Picking Random Items From a File

By Alex Beal
January 11, 2012

Here’s a deceptively simple programming puzzle: Develop an algorithm for randomly selecting n words from a dictionary file. This is essentially the puzzle I had to solve in order to write my xkcd-style password generator, which implements the xkcd password spec.1

The simplest solution is to parse the dictionary into individual words (easy to do in Python) and put those words into a list. Selecting four random words is then as easy as selecting four random items from the list. This is fast, easy to implement, and simple to understand, but it is also very memory inefficient. I have to load 50,000+ words into memory in order to select four of them.2 Can we do better? Yes.

A Memory Efficient Algorithm

The key insight into developing a better algorithm is realizing that it should be possible to select the words as the dictionary file is being parsed, rather than loading the entire thing into memory.
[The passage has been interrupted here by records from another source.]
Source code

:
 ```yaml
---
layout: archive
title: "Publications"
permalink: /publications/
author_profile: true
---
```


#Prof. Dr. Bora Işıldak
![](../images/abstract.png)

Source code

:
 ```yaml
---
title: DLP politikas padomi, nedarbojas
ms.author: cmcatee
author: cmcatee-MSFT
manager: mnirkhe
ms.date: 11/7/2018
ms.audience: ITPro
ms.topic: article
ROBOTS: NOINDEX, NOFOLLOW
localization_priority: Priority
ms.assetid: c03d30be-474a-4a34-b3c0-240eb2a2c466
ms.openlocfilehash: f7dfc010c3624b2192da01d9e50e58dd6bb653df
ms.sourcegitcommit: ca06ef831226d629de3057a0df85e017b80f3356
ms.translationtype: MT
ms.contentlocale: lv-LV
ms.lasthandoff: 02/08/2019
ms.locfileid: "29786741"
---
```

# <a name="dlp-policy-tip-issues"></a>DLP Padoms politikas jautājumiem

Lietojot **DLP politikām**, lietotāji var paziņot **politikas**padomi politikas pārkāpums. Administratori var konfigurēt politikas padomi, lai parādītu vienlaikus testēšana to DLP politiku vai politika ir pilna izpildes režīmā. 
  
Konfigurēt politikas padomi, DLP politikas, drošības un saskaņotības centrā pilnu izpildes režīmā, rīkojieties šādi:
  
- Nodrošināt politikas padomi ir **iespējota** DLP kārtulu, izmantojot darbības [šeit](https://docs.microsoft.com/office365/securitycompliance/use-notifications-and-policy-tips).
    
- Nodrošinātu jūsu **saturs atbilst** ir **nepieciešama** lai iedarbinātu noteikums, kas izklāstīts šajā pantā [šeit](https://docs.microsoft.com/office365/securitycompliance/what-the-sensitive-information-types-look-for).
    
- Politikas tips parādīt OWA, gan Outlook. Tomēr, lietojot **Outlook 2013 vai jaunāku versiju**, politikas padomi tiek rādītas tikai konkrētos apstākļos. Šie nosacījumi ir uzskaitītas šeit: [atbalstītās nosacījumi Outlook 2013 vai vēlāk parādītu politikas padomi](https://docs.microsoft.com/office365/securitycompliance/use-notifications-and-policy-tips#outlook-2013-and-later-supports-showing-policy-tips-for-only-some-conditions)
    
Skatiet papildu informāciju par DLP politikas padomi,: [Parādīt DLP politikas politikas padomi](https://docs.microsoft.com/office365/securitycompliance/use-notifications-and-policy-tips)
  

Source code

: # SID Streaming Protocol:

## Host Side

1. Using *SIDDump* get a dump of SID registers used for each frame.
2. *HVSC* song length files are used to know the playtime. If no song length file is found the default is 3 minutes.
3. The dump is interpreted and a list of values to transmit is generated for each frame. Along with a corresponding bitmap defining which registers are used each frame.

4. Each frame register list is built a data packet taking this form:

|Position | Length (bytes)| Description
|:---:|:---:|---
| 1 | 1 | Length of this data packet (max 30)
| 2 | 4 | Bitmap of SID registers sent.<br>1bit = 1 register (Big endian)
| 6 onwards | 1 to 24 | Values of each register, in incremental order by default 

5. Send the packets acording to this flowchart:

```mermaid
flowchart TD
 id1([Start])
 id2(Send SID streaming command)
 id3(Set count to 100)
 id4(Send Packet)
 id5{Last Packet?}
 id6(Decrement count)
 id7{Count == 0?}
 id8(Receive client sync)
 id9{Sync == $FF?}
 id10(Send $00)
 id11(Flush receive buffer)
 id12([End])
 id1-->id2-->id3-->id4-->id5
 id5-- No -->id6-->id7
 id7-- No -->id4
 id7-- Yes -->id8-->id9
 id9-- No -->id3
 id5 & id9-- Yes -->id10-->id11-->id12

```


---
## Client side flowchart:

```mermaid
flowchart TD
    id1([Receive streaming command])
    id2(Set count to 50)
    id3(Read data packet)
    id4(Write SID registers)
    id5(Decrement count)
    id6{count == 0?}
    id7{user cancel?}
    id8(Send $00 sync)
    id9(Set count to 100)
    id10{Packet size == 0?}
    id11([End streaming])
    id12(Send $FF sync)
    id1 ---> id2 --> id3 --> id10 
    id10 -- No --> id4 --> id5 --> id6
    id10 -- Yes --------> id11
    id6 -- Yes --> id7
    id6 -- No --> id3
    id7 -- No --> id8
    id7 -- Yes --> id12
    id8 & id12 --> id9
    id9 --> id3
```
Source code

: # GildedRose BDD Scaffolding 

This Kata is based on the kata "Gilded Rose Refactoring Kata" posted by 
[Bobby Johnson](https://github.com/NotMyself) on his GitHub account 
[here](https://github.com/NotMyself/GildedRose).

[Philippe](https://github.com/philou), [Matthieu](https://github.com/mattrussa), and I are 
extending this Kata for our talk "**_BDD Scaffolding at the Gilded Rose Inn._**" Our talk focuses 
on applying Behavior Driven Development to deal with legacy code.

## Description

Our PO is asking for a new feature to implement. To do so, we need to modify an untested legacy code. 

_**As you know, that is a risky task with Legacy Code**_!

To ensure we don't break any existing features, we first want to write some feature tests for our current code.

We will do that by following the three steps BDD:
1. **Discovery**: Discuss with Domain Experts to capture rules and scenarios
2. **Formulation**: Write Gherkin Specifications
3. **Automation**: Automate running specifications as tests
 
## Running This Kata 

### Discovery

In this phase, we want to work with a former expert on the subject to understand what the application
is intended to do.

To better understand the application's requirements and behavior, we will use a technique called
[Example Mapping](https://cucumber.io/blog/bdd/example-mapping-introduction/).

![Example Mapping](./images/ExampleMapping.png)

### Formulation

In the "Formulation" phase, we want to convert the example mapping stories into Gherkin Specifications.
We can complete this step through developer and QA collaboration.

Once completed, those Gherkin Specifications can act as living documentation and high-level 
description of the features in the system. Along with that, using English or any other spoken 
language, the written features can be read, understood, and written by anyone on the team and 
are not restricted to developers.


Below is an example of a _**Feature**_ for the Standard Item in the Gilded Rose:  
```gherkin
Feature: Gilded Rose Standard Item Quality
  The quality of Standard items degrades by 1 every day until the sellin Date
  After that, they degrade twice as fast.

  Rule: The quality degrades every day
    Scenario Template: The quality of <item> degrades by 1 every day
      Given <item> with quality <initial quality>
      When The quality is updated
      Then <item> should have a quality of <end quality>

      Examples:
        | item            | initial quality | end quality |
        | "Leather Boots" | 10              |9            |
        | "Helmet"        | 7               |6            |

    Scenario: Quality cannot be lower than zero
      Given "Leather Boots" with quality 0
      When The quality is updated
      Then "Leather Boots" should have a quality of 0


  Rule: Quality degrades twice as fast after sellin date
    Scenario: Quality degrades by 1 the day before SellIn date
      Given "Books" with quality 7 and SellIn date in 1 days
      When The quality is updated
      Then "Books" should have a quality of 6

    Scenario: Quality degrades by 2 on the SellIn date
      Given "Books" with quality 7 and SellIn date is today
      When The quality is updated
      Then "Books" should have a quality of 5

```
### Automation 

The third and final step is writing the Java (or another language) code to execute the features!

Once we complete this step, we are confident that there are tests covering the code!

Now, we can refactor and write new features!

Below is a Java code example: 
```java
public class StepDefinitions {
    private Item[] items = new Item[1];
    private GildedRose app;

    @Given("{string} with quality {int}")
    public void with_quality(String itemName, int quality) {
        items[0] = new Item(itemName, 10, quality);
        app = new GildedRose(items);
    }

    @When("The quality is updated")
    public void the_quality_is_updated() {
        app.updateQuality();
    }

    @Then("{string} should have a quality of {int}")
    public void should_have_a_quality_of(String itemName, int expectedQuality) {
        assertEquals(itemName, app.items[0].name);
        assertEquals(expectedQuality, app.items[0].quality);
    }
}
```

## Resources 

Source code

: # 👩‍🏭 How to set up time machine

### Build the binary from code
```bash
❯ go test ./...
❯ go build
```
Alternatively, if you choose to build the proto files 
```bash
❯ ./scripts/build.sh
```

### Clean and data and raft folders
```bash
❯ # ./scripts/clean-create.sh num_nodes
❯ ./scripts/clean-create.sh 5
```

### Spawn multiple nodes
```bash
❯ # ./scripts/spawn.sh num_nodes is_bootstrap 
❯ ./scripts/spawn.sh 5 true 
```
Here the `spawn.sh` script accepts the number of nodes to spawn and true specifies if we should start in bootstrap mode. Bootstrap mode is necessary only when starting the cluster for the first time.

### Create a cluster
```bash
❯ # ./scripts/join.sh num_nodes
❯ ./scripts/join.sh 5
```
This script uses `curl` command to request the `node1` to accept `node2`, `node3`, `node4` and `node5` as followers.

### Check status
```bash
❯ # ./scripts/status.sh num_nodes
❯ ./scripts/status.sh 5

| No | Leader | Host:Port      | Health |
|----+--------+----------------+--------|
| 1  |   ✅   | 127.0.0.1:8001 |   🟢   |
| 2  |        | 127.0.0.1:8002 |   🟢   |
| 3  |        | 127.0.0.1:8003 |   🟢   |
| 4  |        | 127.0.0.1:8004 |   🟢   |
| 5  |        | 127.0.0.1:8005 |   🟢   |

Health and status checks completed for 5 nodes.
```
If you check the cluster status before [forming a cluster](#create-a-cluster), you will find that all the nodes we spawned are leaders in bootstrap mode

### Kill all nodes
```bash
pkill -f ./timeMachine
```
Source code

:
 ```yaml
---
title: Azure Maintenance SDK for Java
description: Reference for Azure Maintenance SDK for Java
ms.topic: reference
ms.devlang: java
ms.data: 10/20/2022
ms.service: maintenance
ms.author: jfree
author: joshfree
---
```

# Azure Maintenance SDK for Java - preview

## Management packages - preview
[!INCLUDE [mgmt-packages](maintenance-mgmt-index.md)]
The difficulty is making sure that each word has an equal chance of being chosen, and that at least n words are chosen. If, for example, we simply give each word a 1 in 10 chance of being chosen, we’ll end up with way more words than we need (assuming n is small). If we give each a 1 in 50,000 chance, there’s the possibility that we won’t choose enough words. Bryce Boe has a clever solution to this problem where he chooses exactly n words, but the proof that it works is non-trivial, and he doesn’t provide it. This is why I came up with my algorithm.

In order to explain my algorithm, it’s best to think of it in terms of rolling dice. Consider the following procedure for randomly selecting 4 dice from 10.

  1. Roll all 10 dice.
  2. Select the 4 with the highest values.
    1. If, suppose, 5 of the dice all end up with a value of 6, randomly choose 4 from those 5 (perhaps by repeating the procedure with those 5).
    2. If, suppose 2 dice get a value of 6, and 3 get a value of 5, select the 2 with the value of 6, and then randomly select 2 of the 3 with a value of 5.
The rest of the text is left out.